Action item:
Should any entry hold a picture, omit that picture and copy the rest of the entry exactly.

Records from a collection:
>>>

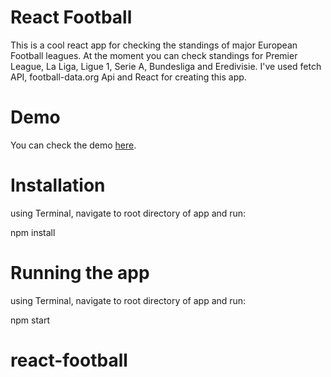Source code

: # React Football
This is a cool react app for checking the standings of major European Football leagues. At the moment you can check standings for Premier League, La Liga, Ligue 1, Serie A, Bundesliga and Eredivisie. I've used fetch API, football-data.org Api and React for creating this app.

# Demo
You can check the demo <a href="https://dastbelaraki.github.io/react-football/" target="_blank">here</a>.

# Installation
using Terminal, navigate to root directory of app and run: 

npm install

# Running the app
using Terminal, navigate to root directory of app and run:

npm start
# react-football
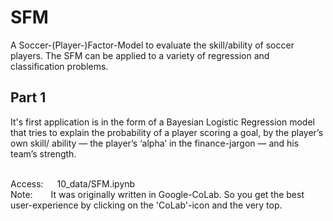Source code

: # SFM
A Soccer-(Player-)Factor-Model to evaluate the skill/ability of soccer players.
The SFM can be applied to a variety of regression and classification problems.


## Part 1
It's first application is in the form of a Bayesian Logistic Regression model that tries to explain the probability of a player scoring a goal, by the player’s own skill/ ability — the player’s ‘alpha’ in the finance-jargon — and his team’s strength.

<br>
Access: &ensp;&ensp;   10_data/SFM.ipynb <br>
Note:   &ensp;&ensp;&ensp;    It was originally written in Google-CoLab. So you get the best user-experience by clicking on the 'CoLab'-icon and the very top.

<<<

Your solution:
Source code

: # React Football
This is a cool react app for checking the standings of major European Football leagues. At the moment you can check standings for Premier League, La Liga, Ligue 1, Serie A, Bundesliga and Eredivisie. I've used fetch API, football-data.org Api and React for creating this app.

# Demo
You can check the demo <a href="https://dastbelaraki.github.io/react-football/" target="_blank">here</a>.

# Installation
using Terminal, navigate to root directory of app and run: 

npm install

# Running the app
using Terminal, navigate to root directory of app and run:

npm start
# react-football
Source code

: # SFM
A Soccer-(Player-)Factor-Model to evaluate the skill/ability of soccer players.
The SFM can be applied to a variety of regression and classification problems.


## Part 1
It's first application is in the form of a Bayesian Logistic Regression model that tries to explain the probability of a player scoring a goal, by the player’s own skill/ ability — the player’s ‘alpha’ in the finance-jargon — and his team’s strength.

<br>
Access: &ensp;&ensp;   10_data/SFM.ipynb <br>
Note:   &ensp;&ensp;&ensp;    It was originally written in Google-CoLab. So you get the best user-experience by clicking on the 'CoLab'-icon and the very top.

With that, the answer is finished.